Workshop Description

Overview: The emerging world of search we see is one which makes increasing use of information extraction, gradually blends in semantic web technology and peer to peer systems, and uses grid computing as part of resources for information extraction and learning. This workshop explores the theory and application of machine learning in this context for the internet, intranets, the emerging semantic web, and peer to peer search. The workshop also aims to advertise and promote suitable software and data infrastructure to support the research, and community platforms, open source solutions, and grid tools for large scale experiments.

Proceedings: "Learning in Web Search (LWS 2005)" (PDF, 1.5Mb)

Invited speakers:

Thomas Hofmann:
"Large Margin Methods in Information Extraction and Content Categorization"
Thorsten Joachims:
"Generating Accurate Training Data from Implicit Feedback"
Soumen Chakrabarti
"Type-enabled Keyword Searches with Uncertain Schema"
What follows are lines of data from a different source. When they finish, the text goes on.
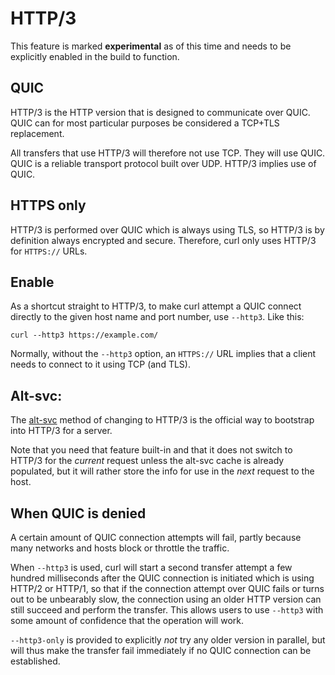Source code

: # HTTP/3

This feature is marked **experimental** as of this time and needs to be
explicitly enabled in the build to function.

## QUIC

HTTP/3 is the HTTP version that is designed to communicate over QUIC. QUIC can
for most particular purposes be considered a TCP+TLS replacement.

All transfers that use HTTP/3 will therefore not use TCP. They will use QUIC.
QUIC is a reliable transport protocol built over UDP. HTTP/3 implies use of
QUIC.

## HTTPS only

HTTP/3 is performed over QUIC which is always using TLS, so HTTP/3 is by
definition always encrypted and secure. Therefore, curl only uses HTTP/3 for
`HTTPS://` URLs.

## Enable

As a shortcut straight to HTTP/3, to make curl attempt a QUIC connect directly
to the given host name and port number, use `--http3`. Like this:

    curl --http3 https://example.com/

Normally, without the `--http3` option, an `HTTPS://` URL implies that a
client needs to connect to it using TCP (and TLS).

## Alt-svc:

The [alt-svc](../altsvc.md) method of changing to HTTP/3 is the official way to
bootstrap into HTTP/3 for a server.

Note that you need that feature built-in and that it does not switch to HTTP/3
for the *current* request unless the alt-svc cache is already populated, but
it will rather store the info for use in the *next* request to the host.

## When QUIC is denied

A certain amount of QUIC connection attempts will fail, partly because many
networks and hosts block or throttle the traffic.

When `--http3` is used, curl will start a second transfer attempt a few
hundred milliseconds after the QUIC connection is initiated which is using
HTTP/2 or HTTP/1, so that if the connection attempt over QUIC fails or turns
out to be unbearably slow, the connection using an older HTTP version can
still succeed and perform the transfer. This allows users to use `--http3`
with some amount of confidence that the operation will work.

`--http3-only` is provided to explicitly *not* try any older version in
parallel, but will thus make the transfer fail immediately if no QUIC
connection can be established.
Areas: There are many exciting opportunities here both in applications for machine learning and in new fundamental research problems for the community: Some search areas we are interested in include (but are not limited to):

  • identifying named-entities, and keywords from minimal examples;
  • learning mappings between query words and document words for question answering;
  • identifying per-site boilerplate and template;
  • distributing indexes and routing queries in a peer to peer search engine;
  • optimising query ranking formula using clickthrough data;
  • the language modelling approach to web retrieval;
  • personalisation of search;
  • text summarization and results summarization or clustering;
  • information extraction from text for semantic indexing and automatic knowledge markup;
  • domain specific clustering and categorization, useful in domain specific search engines lacking good ontologies; and
  • semi-automatic support in ontology development and maintenance (ontology learning, evolution)

In addition, we have an interest in means of supporting machine learning via software platforms and tools suitable databases, content or logs (note TREC, MUC etc.). Position papers regarding the relevant application and theory of machine learning are also encouraged.

Format: The workshop will take place over the full day of Sunday, 7th August 2005. It will be open format though attendance will be limited by space. The afternoon panel will be drawn from the program committee and will include speakers positions as well as audience participation. The workshop proceedings will be available on-line.